DATASET CONTENT
··········

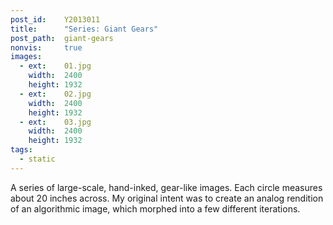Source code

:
 ```yaml
---
post_id:    Y2013011
title:      "Series: Giant Gears"
post_path:  giant-gears
nonvis:     true
images:
  - ext:    01.jpg
    width:  2400
    height: 1932
  - ext:    02.jpg
    width:  2400
    height: 1932
  - ext:    03.jpg
    width:  2400
    height: 1932
tags:
  - static
---
```

A series of large-scale, hand-inked, gear-like images. Each circle measures about 20 inches across. My original intent was to create an analog rendition of an algorithmic image, which morphed into a few different iterations.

··········

YOUR GOAL
Every record, word for word, should be given back without its pictures.

TASK RESPONSE
Source code

:
 ```yaml
---
post_id:    Y2013011
title:      "Series: Giant Gears"
post_path:  giant-gears
nonvis:     true
images:
  - ext:    01.jpg
    width:  2400
    height: 1932
  - ext:    02.jpg
    width:  2400
    height: 1932
  - ext:    03.jpg
    width:  2400
    height: 1932
tags:
  - static
---
```

A series of large-scale, hand-inked, gear-like images. Each circle measures about 20 inches across. My original intent was to create an analog rendition of an algorithmic image, which morphed into a few different iterations.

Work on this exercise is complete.